The researchers point out that most AI agents only respond after a user gives a prompt. They call this reactive approach a missed chance. Speaking about their work, they said the idle time between chats is largely wasted, so agents cannot get ready for future needs.
How ProAct works
ProAct operates in distinct stages. First, it predicts likely follow-up questions by analyzing past conversations, user preferences, and gaps in information. The system then decides which predictions to research based on relevance, timing, and potential usefulness. A separate mechanism decides whether to show the prepared answer, save it for later, or just store it. This creates what they call a closed-loop system that can respond proactively.
According to the study, this avoids computing everything on the fly. They wrote that after each interaction, the agent updates its memory, predicts possible needs, allocates idle-time computation, and decides how to handle the results. This ties prediction, acquisition, and delivery together rather than treating idle time as random background search.
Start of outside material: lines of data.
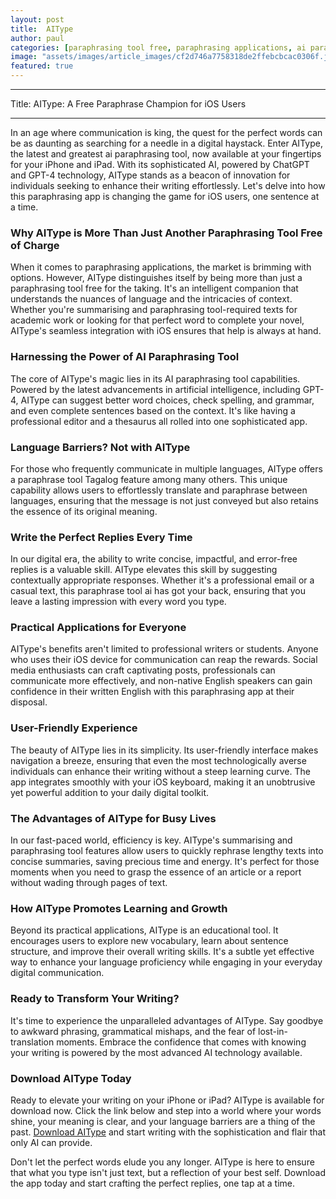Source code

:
 ```yaml
---
layout: post
title:  AIType
author: paul
categories: [paraphrasing tool free, paraphrasing applications, ai paraphrasing tool, paraphrase tool tagalog, paraphrase tool ai, summarising and paraphrasing tool, paraphrasing app]
image: "assets/images/article_images/cf2d746a7758318de2ffebcbcac0306f.jpg"
featured: true
---
```


---

Title: AIType: A Free Paraphrase Champion for iOS Users

---

In an age where communication is king, the quest for the perfect words can be as daunting as searching for a needle in a digital haystack. Enter AIType, the latest and greatest ai paraphrasing tool, now available at your fingertips for your iPhone and iPad. With its sophisticated AI, powered by ChatGPT and GPT-4 technology, AIType stands as a beacon of innovation for individuals seeking to enhance their writing effortlessly. Let's delve into how this paraphrasing app is changing the game for iOS users, one sentence at a time.

### Why AIType is More Than Just Another Paraphrasing Tool Free of Charge

When it comes to paraphrasing applications, the market is brimming with options. However, AIType distinguishes itself by being more than just a paraphrasing tool free for the taking. It's an intelligent companion that understands the nuances of language and the intricacies of context. Whether you're summarising and paraphrasing tool-required texts for academic work or looking for that perfect word to complete your novel, AIType's seamless integration with iOS ensures that help is always at hand.

### Harnessing the Power of AI Paraphrasing Tool

The core of AIType's magic lies in its AI paraphrasing tool capabilities. Powered by the latest advancements in artificial intelligence, including GPT-4, AIType can suggest better word choices, check spelling, and grammar, and even complete sentences based on the context. It's like having a professional editor and a thesaurus all rolled into one sophisticated app.

### Language Barriers? Not with AIType

For those who frequently communicate in multiple languages, AIType offers a paraphrase tool Tagalog feature among many others. This unique capability allows users to effortlessly translate and paraphrase between languages, ensuring that the message is not just conveyed but also retains the essence of its original meaning.

### Write the Perfect Replies Every Time

In our digital era, the ability to write concise, impactful, and error-free replies is a valuable skill. AIType elevates this skill by suggesting contextually appropriate responses. Whether it's a professional email or a casual text, this paraphrase tool ai has got your back, ensuring that you leave a lasting impression with every word you type.

### Practical Applications for Everyone

AIType's benefits aren't limited to professional writers or students. Anyone who uses their iOS device for communication can reap the rewards. Social media enthusiasts can craft captivating posts, professionals can communicate more effectively, and non-native English speakers can gain confidence in their written English with this paraphrasing app at their disposal.

### User-Friendly Experience

The beauty of AIType lies in its simplicity. Its user-friendly interface makes navigation a breeze, ensuring that even the most technologically averse individuals can enhance their writing without a steep learning curve. The app integrates smoothly with your iOS keyboard, making it an unobtrusive yet powerful addition to your daily digital toolkit.

### The Advantages of AIType for Busy Lives

In our fast-paced world, efficiency is key. AIType's summarising and paraphrasing tool features allow users to quickly rephrase lengthy texts into concise summaries, saving precious time and energy. It's perfect for those moments when you need to grasp the essence of an article or a report without wading through pages of text.

### How AIType Promotes Learning and Growth

Beyond its practical applications, AIType is an educational tool. It encourages users to explore new vocabulary, learn about sentence structure, and improve their overall writing skills. It's a subtle yet effective way to enhance your language proficiency while engaging in your everyday digital communication.

### Ready to Transform Your Writing?

It's time to experience the unparalleled advantages of AIType. Say goodbye to awkward phrasing, grammatical mishaps, and the fear of lost-in-translation moments. Embrace the confidence that comes with knowing your writing is powered by the most advanced AI technology available.

### Download AIType Today

Ready to elevate your writing on your iPhone or iPad? AIType is available for download now. Click the link below and step into a world where your words shine, your meaning is clear, and your language barriers are a thing of the past. [Download AIType](https://apps.apple.com/us/app/aitype-grammar-check-keyboard/id6469163944) and start writing with the sophistication and flair that only AI can provide.

Don't let the perfect words elude you any longer. AIType is here to ensure that what you type isn't just text, but a reflection of your best self. Download the app today and start crafting the perfect replies, one tap at a time.
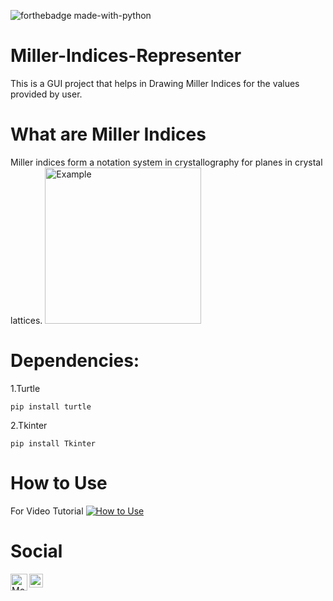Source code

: 
![forthebadge made-with-python](http://ForTheBadge.com/images/badges/made-with-python.svg)

# Miller-Indices-Representer
This is a GUI project that helps in Drawing Miller Indices for the values provided by user.

# What are Miller Indices
Miller indices form a notation system in crystallography for planes in crystal lattices.
<img src="https://i.ytimg.com/vi/d8X54umgLUw/maxresdefault.jpg" alt="Example" width="250px" height="250px">

# Dependencies:

1.Turtle
```
pip install turtle
```
2.Tkinter
```
pip install Tkinter
```

# How to Use

For Video Tutorial
[![How to Use](https://drive.google.com/file/d/1yEgwFAQZLrQgSquFlLJQU6q3uUf0hMNj/view?usp=sharing)](https://drive.google.com/file/d/1G9s-oZEKHBJym4F2L4NPC7GzgsEUvpD-/view?usp=sharing)


# Social

<a href="https://github.com/TechBoyy6">
  <img align="left" alt="Moiz's Github" width="27px" src="https://seeklogo.com/images/G/github-logo-9BBCA663A4-seeklogo.com.png"/>
</a>
<a href="https://twitter.com/MoiZ__2001?s=08">
  <img align="left" alt="Moiz's Twitter" width="22px" src="https://seeklogo.com/images/T/twitter-2012-positive-logo-916EDF1309-seeklogo.com.png"/>
</a>
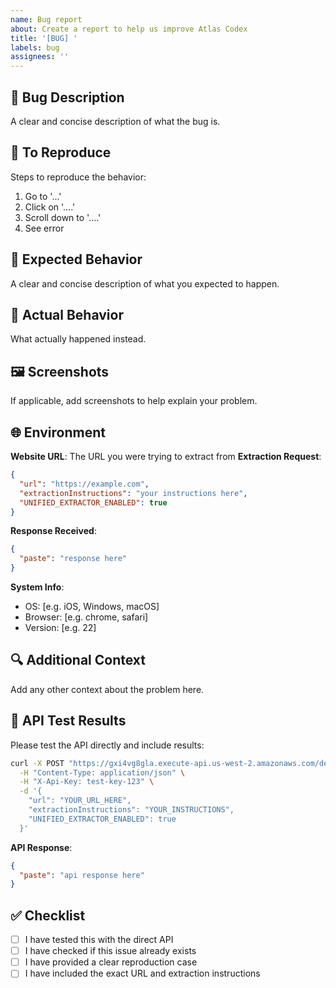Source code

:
 ```yaml
---
name: Bug report
about: Create a report to help us improve Atlas Codex
title: '[BUG] '
labels: bug
assignees: ''
---
```


## 🐛 Bug Description
A clear and concise description of what the bug is.

## 🔄 To Reproduce
Steps to reproduce the behavior:
1. Go to '...'
2. Click on '....'
3. Scroll down to '....'
4. See error

## 🎯 Expected Behavior
A clear and concise description of what you expected to happen.

## 📱 Actual Behavior
What actually happened instead.

## 🖼️ Screenshots
If applicable, add screenshots to help explain your problem.

## 🌐 Environment
**Website URL**: The URL you were trying to extract from
**Extraction Request**: 
```json
{
  "url": "https://example.com",
  "extractionInstructions": "your instructions here",
  "UNIFIED_EXTRACTOR_ENABLED": true
}
```

**Response Received**:
```json
{
  "paste": "response here"
}
```

**System Info**:
- OS: [e.g. iOS, Windows, macOS]
- Browser: [e.g. chrome, safari]
- Version: [e.g. 22]

## 🔍 Additional Context
Add any other context about the problem here.

## 🧪 API Test Results
Please test the API directly and include results:

```bash
curl -X POST "https://gxi4vg8gla.execute-api.us-west-2.amazonaws.com/dev/api/extract" \
  -H "Content-Type: application/json" \
  -H "X-Api-Key: test-key-123" \
  -d '{
    "url": "YOUR_URL_HERE",
    "extractionInstructions": "YOUR_INSTRUCTIONS", 
    "UNIFIED_EXTRACTOR_ENABLED": true
  }'
```

**API Response**:
```json
{
  "paste": "api response here"
}
```

## ✅ Checklist
- [ ] I have tested this with the direct API
- [ ] I have checked if this issue already exists
- [ ] I have provided a clear reproduction case
- [ ] I have included the exact URL and extraction instructions
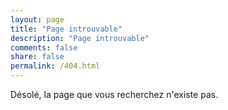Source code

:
 ```yaml
---
layout: page
title: "Page introuvable"
description: "Page introuvable"
comments: false
share: false
permalink: /404.html
---  
```


Désolé, la page que vous recherchez n'existe pas.

<script type="text/javascript">
  var GOOG_FIXURL_LANG = 'en';
  var GOOG_FIXURL_SITE = '{{ site.url }}'
</script>
<script type="text/javascript"
  src="//linkhelp.clients.google.com/tbproxy/lh/wm/fixurl.js">
</script>
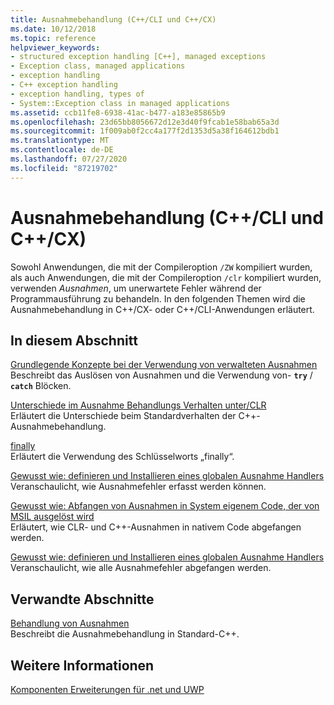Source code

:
 ```yaml
---
title: Ausnahmebehandlung (C++/CLI und C++/CX)
ms.date: 10/12/2018
ms.topic: reference
helpviewer_keywords:
- structured exception handling [C++], managed exceptions
- Exception class, managed applications
- exception handling
- C++ exception handling
- exception handling, types of
- System::Exception class in managed applications
ms.assetid: ccb11fe8-6938-41ac-b477-a183e85865b9
ms.openlocfilehash: 23d65bb8056672d12e3d40f9fcab1e58bab65a3d
ms.sourcegitcommit: 1f009ab0f2cc4a177f2d1353d5a38f164612bdb1
ms.translationtype: MT
ms.contentlocale: de-DE
ms.lasthandoff: 07/27/2020
ms.locfileid: "87219702"
---
```

# <a name="exception-handling--ccli-and-ccx"></a>Ausnahmebehandlung (C++/CLI und C++/CX)

Sowohl Anwendungen, die mit der Compileroption `/ZW` kompiliert wurden, als auch Anwendungen, die mit der Compileroption `/clr` kompiliert wurden, verwenden *Ausnahmen*, um unerwartete Fehler während der Programmausführung zu behandeln. In den folgenden Themen wird die Ausnahmebehandlung in C++/CX- oder C++/CLI-Anwendungen erläutert.

## <a name="in-this-section"></a>In diesem Abschnitt

[Grundlegende Konzepte bei der Verwendung von verwalteten Ausnahmen](../dotnet/basic-concepts-in-using-managed-exceptions.md)<br/>
Beschreibt das Auslösen von Ausnahmen und die Verwendung von- **`try`** / **`catch`** Blöcken.

[Unterschiede im Ausnahme Behandlungs Verhalten unter/CLR](../dotnet/differences-in-exception-handling-behavior-under-clr.md)<br/>
Erläutert die Unterschiede beim Standardverhalten der C++-Ausnahmebehandlung.

[finally](../dotnet/finally.md)<br/>
Erläutert die Verwendung des Schlüsselworts „finally“.

[Gewusst wie: definieren und Installieren eines globalen Ausnahme Handlers](../dotnet/how-to-define-and-install-a-global-exception-handler.md)<br/>
Veranschaulicht, wie Ausnahmefehler erfasst werden können.

[Gewusst wie: Abfangen von Ausnahmen in System eigenem Code, der von MSIL ausgelöst wird](../dotnet/how-to-catch-exceptions-in-native-code-thrown-from-msil.md)<br/>
Erläutert, wie CLR- und C++-Ausnahmen in nativem Code abgefangen werden.

[Gewusst wie: definieren und Installieren eines globalen Ausnahme Handlers](../dotnet/how-to-define-and-install-a-global-exception-handler.md)<br/>
Veranschaulicht, wie alle Ausnahmefehler abgefangen werden.

## <a name="related-sections"></a>Verwandte Abschnitte

[Behandlung von Ausnahmen](../cpp/exception-handling-in-visual-cpp.md)<br/>
Beschreibt die Ausnahmebehandlung in Standard-C++.

## <a name="see-also"></a>Weitere Informationen

[Komponenten Erweiterungen für .net und UWP](component-extensions-for-runtime-platforms.md)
Test results and limitations
The researchers tested ProAct in 200 simulations across 40 domains, including financial planning, software release management, and cybersecurity. They observed a 14.8% reduction in conversation turns and an 11.7% decrease in follow-up requests. Using a benchmark called ProActEval, ProAct anticipated 703 predictable user needs compared to just 32 for an earlier system. There was also a 28.1% drop in hallucinations.
Still, the study had limitations. In about 3% of cases, the system made responses worse by introducing irrelevant information. The paper also noted that real-world deployment would need strong privacy protections, since the system constantly analyzes conversations and stores user data. Budget analysis showed that larger idle-time computation budgets raise active-token costs and lead to diminishing returns.
The broader context
This research comes as autonomous AI agents grow across the tech industry. Projects like OpenClaw and Hermes Agent already provide persistent assistants that handle longer, independent tasks such as coding, scheduling, and workflow automation with less human input.
But there are also warnings. Separate researchers recently cautioned that AI agents might complete dangerous tasks without understanding the consequences. One lead author said these agents can be extremely useful but sometimes prioritize achieving the goal over understanding the bigger picture. They compared the behavior to a cartoon character marching forward blindly.
In summary, ProAct shows promise for proactive AI systems, but it also highlights trade-offs in cost, privacy, and reliability. The work suggests that making AI less “reactive” is possible, but perhaps it comes with its own set of complications.